• TASK PROMPT
From the data below, please reproduce exactly everything from the line that contains "편집한 사진들임을 밝힙니다." down to the line that contains "- Bcrypt를 활용한 비밀번호 암호화", with both ends included.

• RECORDS SUPPLIED
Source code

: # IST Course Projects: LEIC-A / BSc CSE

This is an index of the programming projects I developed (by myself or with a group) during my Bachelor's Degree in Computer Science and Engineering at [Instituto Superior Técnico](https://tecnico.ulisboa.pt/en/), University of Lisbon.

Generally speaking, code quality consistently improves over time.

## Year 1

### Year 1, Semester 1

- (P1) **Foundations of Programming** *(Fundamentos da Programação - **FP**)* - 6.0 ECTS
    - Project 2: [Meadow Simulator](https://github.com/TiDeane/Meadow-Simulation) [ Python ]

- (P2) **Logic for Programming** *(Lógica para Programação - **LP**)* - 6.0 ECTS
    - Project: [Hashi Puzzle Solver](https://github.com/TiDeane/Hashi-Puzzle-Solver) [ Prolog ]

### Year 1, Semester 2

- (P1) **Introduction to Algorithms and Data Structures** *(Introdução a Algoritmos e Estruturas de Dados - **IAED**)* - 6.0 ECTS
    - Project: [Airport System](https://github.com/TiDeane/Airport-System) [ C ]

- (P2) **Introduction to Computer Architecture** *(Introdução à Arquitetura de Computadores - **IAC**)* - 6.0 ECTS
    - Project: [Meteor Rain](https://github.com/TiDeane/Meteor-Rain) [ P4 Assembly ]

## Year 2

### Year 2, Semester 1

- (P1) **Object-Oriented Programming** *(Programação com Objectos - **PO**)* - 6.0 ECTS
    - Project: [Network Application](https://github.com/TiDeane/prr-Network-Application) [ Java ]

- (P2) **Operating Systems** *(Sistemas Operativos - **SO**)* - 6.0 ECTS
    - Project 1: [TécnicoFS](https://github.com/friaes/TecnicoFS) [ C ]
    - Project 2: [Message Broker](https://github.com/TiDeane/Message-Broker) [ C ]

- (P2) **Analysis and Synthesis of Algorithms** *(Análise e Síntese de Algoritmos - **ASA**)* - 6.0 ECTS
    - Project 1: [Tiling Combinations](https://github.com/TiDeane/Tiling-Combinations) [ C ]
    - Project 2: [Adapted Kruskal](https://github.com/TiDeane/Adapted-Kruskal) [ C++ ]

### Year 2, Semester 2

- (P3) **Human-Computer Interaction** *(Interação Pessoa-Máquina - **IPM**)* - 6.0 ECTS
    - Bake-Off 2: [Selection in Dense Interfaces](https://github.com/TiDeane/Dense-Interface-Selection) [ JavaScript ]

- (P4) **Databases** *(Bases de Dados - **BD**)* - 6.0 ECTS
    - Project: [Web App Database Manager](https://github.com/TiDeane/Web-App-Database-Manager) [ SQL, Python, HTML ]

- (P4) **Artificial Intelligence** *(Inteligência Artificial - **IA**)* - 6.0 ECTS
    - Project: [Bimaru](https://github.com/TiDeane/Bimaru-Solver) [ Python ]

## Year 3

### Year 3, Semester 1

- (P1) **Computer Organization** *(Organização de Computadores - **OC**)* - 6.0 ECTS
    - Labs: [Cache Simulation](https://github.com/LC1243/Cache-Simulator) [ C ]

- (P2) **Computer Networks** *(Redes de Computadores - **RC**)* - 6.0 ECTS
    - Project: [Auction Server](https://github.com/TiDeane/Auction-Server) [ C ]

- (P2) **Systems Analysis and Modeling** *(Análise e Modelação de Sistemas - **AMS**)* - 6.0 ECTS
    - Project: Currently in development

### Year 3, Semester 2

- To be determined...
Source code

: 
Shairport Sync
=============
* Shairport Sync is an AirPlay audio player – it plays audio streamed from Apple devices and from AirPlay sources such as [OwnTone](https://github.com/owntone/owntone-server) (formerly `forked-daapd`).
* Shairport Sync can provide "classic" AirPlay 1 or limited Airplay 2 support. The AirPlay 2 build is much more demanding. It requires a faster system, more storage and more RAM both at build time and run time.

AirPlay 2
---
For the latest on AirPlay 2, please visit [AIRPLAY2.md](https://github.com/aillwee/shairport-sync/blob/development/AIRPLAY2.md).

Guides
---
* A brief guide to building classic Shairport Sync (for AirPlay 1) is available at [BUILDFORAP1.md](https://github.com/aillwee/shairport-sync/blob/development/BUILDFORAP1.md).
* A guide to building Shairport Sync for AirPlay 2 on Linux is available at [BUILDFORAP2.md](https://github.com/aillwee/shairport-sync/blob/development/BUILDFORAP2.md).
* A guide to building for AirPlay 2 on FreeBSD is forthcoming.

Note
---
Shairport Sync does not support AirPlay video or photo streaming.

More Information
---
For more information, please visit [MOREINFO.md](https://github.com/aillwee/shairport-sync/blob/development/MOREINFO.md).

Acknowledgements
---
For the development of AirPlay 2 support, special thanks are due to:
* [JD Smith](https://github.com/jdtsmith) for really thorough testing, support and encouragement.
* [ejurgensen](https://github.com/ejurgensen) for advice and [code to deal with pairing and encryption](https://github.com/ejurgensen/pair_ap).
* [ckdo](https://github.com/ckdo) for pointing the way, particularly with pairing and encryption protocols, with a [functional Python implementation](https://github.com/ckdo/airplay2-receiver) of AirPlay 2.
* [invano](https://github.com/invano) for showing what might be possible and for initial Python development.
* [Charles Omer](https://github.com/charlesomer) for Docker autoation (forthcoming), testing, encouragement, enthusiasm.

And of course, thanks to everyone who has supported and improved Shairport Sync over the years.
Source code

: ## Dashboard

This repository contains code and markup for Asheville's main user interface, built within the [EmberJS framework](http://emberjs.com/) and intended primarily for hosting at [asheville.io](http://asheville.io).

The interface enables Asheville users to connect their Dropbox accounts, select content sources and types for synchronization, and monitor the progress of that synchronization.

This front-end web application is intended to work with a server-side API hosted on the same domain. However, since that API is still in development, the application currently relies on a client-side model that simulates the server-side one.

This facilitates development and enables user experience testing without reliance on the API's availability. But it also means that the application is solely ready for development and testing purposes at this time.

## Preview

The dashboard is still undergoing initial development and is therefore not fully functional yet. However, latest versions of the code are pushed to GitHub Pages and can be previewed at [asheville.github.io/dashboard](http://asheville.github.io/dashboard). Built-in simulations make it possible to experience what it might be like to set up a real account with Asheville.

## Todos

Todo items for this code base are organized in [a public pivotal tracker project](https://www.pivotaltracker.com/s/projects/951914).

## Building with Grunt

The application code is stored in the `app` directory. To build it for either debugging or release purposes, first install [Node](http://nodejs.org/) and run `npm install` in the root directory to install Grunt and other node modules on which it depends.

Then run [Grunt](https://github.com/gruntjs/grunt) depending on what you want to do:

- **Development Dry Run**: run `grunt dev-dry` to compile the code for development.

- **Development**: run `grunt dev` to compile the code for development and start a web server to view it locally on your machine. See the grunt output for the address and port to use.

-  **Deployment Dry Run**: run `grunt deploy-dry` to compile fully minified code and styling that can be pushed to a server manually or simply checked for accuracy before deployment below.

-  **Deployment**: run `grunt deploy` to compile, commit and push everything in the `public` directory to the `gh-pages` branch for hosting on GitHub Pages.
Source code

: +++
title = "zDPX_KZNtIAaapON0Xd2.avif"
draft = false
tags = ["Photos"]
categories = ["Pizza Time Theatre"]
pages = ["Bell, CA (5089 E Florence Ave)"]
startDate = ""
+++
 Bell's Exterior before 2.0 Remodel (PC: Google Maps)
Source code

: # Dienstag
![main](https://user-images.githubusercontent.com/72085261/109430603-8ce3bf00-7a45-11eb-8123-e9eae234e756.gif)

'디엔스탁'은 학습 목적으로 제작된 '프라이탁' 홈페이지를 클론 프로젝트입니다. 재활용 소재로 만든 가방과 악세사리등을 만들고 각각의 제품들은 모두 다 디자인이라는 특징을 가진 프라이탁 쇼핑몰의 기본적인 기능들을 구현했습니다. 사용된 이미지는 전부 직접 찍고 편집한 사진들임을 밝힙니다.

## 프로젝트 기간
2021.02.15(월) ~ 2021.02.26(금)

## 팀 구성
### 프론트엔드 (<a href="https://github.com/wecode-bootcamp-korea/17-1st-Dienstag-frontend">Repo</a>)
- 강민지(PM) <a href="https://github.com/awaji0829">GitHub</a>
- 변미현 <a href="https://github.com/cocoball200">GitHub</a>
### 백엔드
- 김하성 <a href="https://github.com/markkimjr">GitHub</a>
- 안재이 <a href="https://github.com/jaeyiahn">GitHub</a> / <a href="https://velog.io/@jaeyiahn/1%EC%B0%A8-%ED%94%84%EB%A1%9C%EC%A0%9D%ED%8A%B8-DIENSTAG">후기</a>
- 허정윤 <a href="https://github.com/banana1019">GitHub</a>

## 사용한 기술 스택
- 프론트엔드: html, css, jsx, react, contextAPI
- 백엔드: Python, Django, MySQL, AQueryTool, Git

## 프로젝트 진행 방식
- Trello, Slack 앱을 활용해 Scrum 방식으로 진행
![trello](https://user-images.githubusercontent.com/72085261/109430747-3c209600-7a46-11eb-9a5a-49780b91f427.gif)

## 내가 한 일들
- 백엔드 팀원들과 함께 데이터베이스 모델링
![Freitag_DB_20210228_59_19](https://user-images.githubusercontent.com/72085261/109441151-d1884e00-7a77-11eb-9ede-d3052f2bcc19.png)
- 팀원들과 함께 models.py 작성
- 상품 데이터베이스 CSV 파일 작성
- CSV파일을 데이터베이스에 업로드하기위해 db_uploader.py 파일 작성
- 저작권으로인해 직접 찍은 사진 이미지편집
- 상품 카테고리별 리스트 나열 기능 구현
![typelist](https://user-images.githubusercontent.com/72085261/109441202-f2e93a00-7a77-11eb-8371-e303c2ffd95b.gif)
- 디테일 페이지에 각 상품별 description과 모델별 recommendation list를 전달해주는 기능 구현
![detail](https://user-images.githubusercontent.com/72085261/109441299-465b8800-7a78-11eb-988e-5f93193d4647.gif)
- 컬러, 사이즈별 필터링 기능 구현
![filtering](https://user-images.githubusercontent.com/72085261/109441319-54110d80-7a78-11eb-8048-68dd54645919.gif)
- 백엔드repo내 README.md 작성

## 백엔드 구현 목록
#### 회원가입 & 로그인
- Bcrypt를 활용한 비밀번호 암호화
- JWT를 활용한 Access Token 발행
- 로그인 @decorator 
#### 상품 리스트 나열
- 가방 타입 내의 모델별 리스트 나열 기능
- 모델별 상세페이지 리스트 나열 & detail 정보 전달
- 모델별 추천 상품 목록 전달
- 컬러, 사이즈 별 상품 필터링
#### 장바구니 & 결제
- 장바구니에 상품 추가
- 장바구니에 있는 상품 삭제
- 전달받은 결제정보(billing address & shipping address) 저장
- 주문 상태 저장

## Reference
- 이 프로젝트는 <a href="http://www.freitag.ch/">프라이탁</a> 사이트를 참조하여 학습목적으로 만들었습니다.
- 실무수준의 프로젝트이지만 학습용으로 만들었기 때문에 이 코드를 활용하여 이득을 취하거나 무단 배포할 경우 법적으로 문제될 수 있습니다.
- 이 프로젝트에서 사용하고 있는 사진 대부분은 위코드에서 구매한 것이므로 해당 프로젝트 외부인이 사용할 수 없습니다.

• ANSWER AREA
'디엔스탁'은 학습 목적으로 제작된 '프라이탁' 홈페이지를 클론 프로젝트입니다. 재활용 소재로 만든 가방과 악세사리등을 만들고 각각의 제품들은 모두 다 디자인이라는 특징을 가진 프라이탁 쇼핑몰의 기본적인 기능들을 구현했습니다. 사용된 이미지는 전부 직접 찍고 편집한 사진들임을 밝힙니다.

## 프로젝트 기간
2021.02.15(월) ~ 2021.02.26(금)

## 팀 구성
### 프론트엔드 (<a href="https://github.com/wecode-bootcamp-korea/17-1st-Dienstag-frontend">Repo</a>)
- 강민지(PM) <a href="https://github.com/awaji0829">GitHub</a>
- 변미현 <a href="https://github.com/cocoball200">GitHub</a>
### 백엔드
- 김하성 <a href="https://github.com/markkimjr">GitHub</a>
- 안재이 <a href="https://github.com/jaeyiahn">GitHub</a> / <a href="https://velog.io/@jaeyiahn/1%EC%B0%A8-%ED%94%84%EB%A1%9C%EC%A0%9D%ED%8A%B8-DIENSTAG">후기</a>
- 허정윤 <a href="https://github.com/banana1019">GitHub</a>

## 사용한 기술 스택
- 프론트엔드: html, css, jsx, react, contextAPI
- 백엔드: Python, Django, MySQL, AQueryTool, Git

## 프로젝트 진행 방식
- Trello, Slack 앱을 활용해 Scrum 방식으로 진행
![trello](https://user-images.githubusercontent.com/72085261/109430747-3c209600-7a46-11eb-9a5a-49780b91f427.gif)

## 내가 한 일들
- 백엔드 팀원들과 함께 데이터베이스 모델링
![Freitag_DB_20210228_59_19](https://user-images.githubusercontent.com/72085261/109441151-d1884e00-7a77-11eb-9ede-d3052f2bcc19.png)
- 팀원들과 함께 models.py 작성
- 상품 데이터베이스 CSV 파일 작성
- CSV파일을 데이터베이스에 업로드하기위해 db_uploader.py 파일 작성
- 저작권으로인해 직접 찍은 사진 이미지편집
- 상품 카테고리별 리스트 나열 기능 구현
![typelist](https://user-images.githubusercontent.com/72085261/109441202-f2e93a00-7a77-11eb-8371-e303c2ffd95b.gif)
- 디테일 페이지에 각 상품별 description과 모델별 recommendation list를 전달해주는 기능 구현
![detail](https://user-images.githubusercontent.com/72085261/109441299-465b8800-7a78-11eb-988e-5f93193d4647.gif)
- 컬러, 사이즈별 필터링 기능 구현
![filtering](https://user-images.githubusercontent.com/72085261/109441319-54110d80-7a78-11eb-8048-68dd54645919.gif)
- 백엔드repo내 README.md 작성

## 백엔드 구현 목록
#### 회원가입 & 로그인
- Bcrypt를 활용한 비밀번호 암호화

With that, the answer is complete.